**DATA SUPPLIED:**
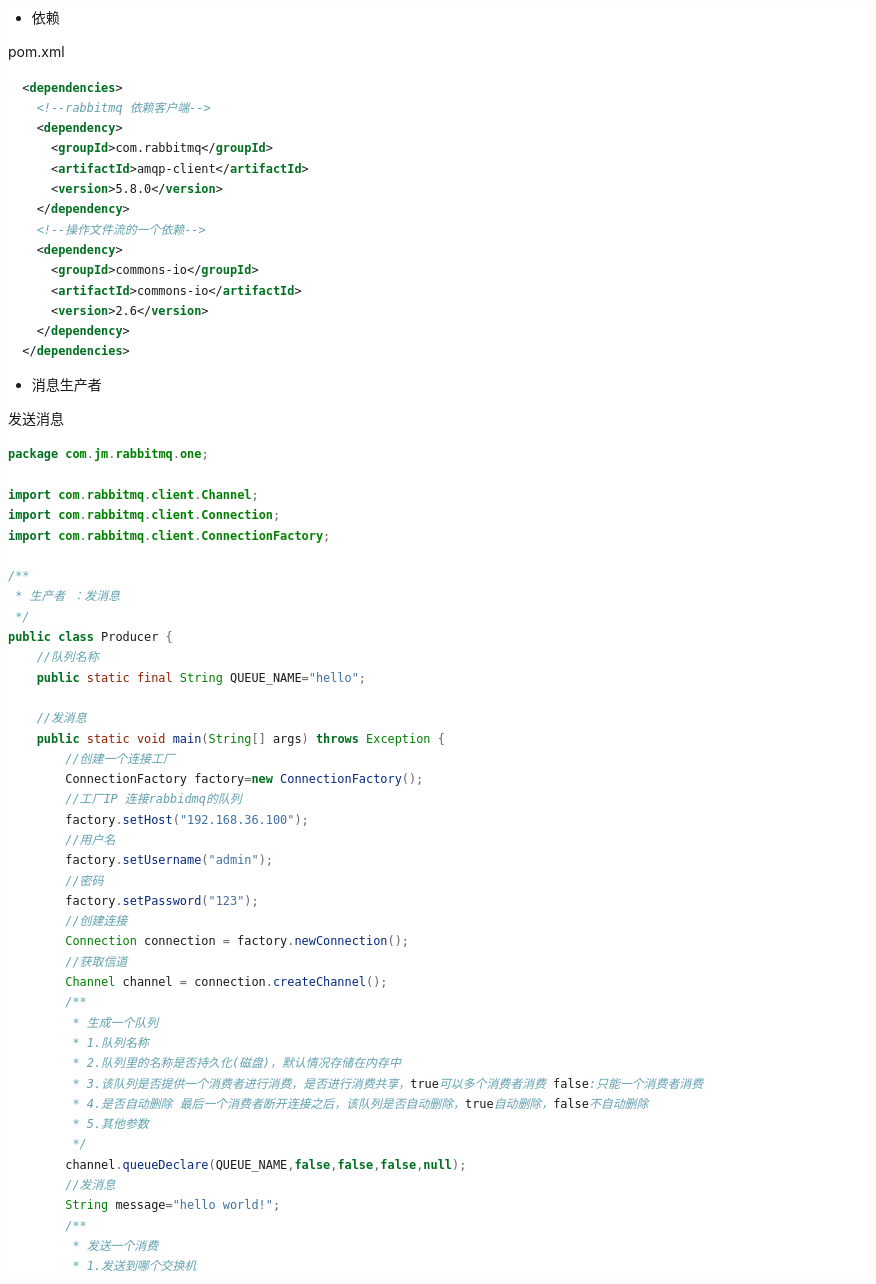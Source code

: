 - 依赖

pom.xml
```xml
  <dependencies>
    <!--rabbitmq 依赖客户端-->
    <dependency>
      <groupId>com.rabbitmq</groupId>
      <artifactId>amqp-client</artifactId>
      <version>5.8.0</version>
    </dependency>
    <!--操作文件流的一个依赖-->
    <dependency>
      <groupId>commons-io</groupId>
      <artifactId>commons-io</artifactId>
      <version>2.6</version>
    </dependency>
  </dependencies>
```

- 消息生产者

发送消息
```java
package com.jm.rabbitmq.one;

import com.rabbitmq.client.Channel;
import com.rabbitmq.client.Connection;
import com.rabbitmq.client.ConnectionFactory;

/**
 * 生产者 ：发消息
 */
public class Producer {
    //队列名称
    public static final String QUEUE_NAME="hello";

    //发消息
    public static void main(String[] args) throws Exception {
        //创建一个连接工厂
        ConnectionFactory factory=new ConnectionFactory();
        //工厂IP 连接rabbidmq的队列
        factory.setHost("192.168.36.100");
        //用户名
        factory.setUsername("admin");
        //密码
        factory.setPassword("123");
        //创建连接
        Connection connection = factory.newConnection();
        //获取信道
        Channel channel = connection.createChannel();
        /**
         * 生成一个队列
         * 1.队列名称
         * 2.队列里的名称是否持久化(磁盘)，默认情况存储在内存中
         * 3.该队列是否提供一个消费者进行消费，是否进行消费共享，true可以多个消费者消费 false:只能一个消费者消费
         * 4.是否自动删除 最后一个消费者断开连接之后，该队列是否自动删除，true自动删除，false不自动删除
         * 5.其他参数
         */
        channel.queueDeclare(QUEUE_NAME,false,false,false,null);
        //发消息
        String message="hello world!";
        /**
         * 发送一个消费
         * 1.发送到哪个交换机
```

**WHAT YOU ARE ASKED TO DO:**
When a line in the listing above holds the word "rabbitmq", copy it.

**TASK SOLUTION:**
    <!--rabbitmq 依赖客户端-->
      <groupId>com.rabbitmq</groupId>
package com.jm.rabbitmq.one;
import com.rabbitmq.client.Channel;
import com.rabbitmq.client.Connection;
import com.rabbitmq.client.ConnectionFactory;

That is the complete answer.